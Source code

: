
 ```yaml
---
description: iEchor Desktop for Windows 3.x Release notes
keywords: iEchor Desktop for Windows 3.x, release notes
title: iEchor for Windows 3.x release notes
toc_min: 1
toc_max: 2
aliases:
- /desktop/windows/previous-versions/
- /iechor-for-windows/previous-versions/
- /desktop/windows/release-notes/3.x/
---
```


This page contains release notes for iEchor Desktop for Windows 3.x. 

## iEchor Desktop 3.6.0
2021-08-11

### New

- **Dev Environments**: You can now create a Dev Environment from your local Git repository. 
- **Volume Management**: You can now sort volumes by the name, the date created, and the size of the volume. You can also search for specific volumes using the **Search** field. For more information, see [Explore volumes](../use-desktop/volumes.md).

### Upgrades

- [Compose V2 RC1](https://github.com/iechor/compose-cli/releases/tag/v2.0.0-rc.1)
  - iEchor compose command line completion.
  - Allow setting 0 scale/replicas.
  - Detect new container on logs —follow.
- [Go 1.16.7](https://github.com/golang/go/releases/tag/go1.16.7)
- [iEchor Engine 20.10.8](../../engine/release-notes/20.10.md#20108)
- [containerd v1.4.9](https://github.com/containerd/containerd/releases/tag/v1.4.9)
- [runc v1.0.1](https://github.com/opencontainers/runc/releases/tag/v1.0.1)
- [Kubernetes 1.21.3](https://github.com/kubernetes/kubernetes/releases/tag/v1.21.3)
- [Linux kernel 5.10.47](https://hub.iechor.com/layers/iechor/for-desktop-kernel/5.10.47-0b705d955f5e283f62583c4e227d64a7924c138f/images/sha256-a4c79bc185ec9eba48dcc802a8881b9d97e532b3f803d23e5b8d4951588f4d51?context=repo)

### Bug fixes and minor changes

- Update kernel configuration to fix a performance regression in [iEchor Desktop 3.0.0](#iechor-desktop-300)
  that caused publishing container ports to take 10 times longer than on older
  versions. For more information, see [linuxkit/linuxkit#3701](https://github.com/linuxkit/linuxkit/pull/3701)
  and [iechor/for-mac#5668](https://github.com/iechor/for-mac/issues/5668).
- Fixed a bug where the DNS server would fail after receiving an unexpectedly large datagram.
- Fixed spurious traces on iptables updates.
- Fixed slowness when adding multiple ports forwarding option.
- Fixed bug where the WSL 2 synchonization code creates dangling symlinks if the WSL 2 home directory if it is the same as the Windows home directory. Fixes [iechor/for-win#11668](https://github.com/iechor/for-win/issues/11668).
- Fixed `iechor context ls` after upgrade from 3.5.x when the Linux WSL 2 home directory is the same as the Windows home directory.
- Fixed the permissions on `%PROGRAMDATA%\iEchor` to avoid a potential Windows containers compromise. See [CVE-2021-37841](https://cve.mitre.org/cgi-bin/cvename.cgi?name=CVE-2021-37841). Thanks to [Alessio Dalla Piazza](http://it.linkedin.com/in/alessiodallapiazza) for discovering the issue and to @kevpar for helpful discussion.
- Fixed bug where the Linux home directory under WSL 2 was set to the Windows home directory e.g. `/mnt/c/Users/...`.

* * *

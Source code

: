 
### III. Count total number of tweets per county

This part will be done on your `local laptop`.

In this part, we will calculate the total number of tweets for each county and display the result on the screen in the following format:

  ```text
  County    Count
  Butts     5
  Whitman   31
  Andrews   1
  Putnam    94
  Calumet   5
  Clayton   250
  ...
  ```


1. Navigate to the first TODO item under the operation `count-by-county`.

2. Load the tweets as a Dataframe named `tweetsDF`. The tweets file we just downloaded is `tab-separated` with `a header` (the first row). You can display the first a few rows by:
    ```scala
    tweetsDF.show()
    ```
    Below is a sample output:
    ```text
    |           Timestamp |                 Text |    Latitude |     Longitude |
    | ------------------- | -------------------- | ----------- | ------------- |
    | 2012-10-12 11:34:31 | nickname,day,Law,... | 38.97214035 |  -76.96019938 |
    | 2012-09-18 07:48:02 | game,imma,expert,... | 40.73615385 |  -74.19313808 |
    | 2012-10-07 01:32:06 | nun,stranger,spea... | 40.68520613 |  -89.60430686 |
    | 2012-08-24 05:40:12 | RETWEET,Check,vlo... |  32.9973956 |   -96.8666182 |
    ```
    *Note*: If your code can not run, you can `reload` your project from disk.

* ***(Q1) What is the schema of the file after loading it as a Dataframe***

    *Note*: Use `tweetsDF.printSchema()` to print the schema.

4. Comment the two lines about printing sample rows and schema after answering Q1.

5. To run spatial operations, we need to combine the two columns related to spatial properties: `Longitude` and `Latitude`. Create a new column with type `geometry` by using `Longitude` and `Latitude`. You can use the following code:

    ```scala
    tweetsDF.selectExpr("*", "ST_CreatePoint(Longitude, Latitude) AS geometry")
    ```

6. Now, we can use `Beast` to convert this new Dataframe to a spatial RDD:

---

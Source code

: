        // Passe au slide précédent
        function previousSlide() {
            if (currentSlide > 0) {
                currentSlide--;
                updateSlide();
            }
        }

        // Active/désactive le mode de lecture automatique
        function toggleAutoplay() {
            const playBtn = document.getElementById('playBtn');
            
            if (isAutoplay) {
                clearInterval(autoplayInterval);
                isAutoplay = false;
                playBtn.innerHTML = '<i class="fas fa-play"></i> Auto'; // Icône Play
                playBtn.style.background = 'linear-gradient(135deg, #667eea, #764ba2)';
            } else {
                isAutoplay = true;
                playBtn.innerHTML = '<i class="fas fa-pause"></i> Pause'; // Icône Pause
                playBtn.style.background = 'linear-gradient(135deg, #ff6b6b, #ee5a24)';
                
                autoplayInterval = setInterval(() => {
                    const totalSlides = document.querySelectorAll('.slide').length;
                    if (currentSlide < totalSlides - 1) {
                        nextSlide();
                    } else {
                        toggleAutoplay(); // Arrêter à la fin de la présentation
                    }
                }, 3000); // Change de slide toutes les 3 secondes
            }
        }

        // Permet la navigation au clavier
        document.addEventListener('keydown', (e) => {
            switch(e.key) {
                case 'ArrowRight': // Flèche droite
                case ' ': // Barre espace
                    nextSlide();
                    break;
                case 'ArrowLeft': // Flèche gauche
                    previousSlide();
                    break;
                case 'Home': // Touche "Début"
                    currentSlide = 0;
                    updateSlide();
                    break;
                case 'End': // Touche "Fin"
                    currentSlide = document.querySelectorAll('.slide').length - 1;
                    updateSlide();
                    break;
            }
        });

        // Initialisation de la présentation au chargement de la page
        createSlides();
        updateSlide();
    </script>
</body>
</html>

## [Your objective]
Produce only the lines from the line containing "toggleAutoplay(); // Arrêter" through the line containing "case 'ArrowRight': //", inclusive of both, exactly as they stand in the entries above.

## [Written answer]
                        toggleAutoplay(); // Arrêter à la fin de la présentation
                    }
                }, 3000); // Change de slide toutes les 3 secondes
            }
        }

        // Permet la navigation au clavier
        document.addEventListener('keydown', (e) => {
            switch(e.key) {
                case 'ArrowRight': // Flèche droite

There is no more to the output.